== Requirement ==
Report every line of the records below that contains the word "begin".

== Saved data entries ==
Start of Block
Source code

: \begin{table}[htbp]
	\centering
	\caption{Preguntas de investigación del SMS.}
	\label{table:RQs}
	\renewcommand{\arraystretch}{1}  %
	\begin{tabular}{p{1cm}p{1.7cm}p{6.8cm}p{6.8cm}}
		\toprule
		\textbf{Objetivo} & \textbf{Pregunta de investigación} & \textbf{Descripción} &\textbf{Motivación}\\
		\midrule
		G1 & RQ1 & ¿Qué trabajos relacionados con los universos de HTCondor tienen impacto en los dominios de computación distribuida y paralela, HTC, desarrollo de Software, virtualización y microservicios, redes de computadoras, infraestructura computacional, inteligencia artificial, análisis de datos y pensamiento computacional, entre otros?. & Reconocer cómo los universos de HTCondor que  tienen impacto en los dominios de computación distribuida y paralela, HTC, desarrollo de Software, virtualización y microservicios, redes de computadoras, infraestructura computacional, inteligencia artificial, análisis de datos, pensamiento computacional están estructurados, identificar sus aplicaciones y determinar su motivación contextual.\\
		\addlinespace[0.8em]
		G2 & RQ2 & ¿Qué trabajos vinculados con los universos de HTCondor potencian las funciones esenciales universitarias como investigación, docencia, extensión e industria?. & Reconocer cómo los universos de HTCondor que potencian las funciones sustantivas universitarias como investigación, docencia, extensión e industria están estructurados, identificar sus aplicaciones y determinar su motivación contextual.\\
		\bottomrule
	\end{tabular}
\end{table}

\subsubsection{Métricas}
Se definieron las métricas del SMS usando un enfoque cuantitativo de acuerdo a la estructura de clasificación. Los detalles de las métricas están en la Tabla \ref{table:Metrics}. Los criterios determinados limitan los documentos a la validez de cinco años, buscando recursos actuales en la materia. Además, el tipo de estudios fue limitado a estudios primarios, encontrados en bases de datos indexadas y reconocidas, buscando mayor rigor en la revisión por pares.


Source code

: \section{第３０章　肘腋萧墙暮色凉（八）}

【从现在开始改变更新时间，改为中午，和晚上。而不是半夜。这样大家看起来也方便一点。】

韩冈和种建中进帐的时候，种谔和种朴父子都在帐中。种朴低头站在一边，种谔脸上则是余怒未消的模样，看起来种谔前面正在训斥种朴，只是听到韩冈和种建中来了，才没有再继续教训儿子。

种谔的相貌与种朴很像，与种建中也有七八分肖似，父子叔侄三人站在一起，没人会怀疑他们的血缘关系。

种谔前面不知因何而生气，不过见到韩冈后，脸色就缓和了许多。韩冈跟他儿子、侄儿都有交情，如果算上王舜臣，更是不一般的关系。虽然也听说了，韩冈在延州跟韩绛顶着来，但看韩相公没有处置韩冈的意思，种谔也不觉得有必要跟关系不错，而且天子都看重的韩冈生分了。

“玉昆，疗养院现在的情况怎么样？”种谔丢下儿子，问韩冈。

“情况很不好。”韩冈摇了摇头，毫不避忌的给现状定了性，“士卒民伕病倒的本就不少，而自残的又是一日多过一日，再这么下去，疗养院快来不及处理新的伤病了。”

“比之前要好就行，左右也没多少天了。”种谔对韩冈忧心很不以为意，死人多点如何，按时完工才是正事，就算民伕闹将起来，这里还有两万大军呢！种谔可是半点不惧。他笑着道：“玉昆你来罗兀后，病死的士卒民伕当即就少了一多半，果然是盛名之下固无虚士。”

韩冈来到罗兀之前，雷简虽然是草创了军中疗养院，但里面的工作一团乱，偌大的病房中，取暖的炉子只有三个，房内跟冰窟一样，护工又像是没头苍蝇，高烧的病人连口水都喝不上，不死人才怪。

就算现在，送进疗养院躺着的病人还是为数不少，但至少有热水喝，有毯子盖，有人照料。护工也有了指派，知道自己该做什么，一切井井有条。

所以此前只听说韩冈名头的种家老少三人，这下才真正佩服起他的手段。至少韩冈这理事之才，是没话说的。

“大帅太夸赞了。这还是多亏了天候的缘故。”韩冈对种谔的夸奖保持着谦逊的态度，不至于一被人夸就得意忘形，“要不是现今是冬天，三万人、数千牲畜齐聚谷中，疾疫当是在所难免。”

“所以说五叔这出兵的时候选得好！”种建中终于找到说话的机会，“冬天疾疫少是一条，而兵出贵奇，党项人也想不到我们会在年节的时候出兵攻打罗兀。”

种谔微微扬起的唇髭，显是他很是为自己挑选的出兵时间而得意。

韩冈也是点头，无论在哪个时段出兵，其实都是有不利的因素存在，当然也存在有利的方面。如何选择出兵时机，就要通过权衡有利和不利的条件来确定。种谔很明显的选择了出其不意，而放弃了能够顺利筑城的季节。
End of Block
== Answer section ==
: \begin{table}[htbp]
	\begin{tabular}{p{1cm}p{1.7cm}p{6.8cm}p{6.8cm}}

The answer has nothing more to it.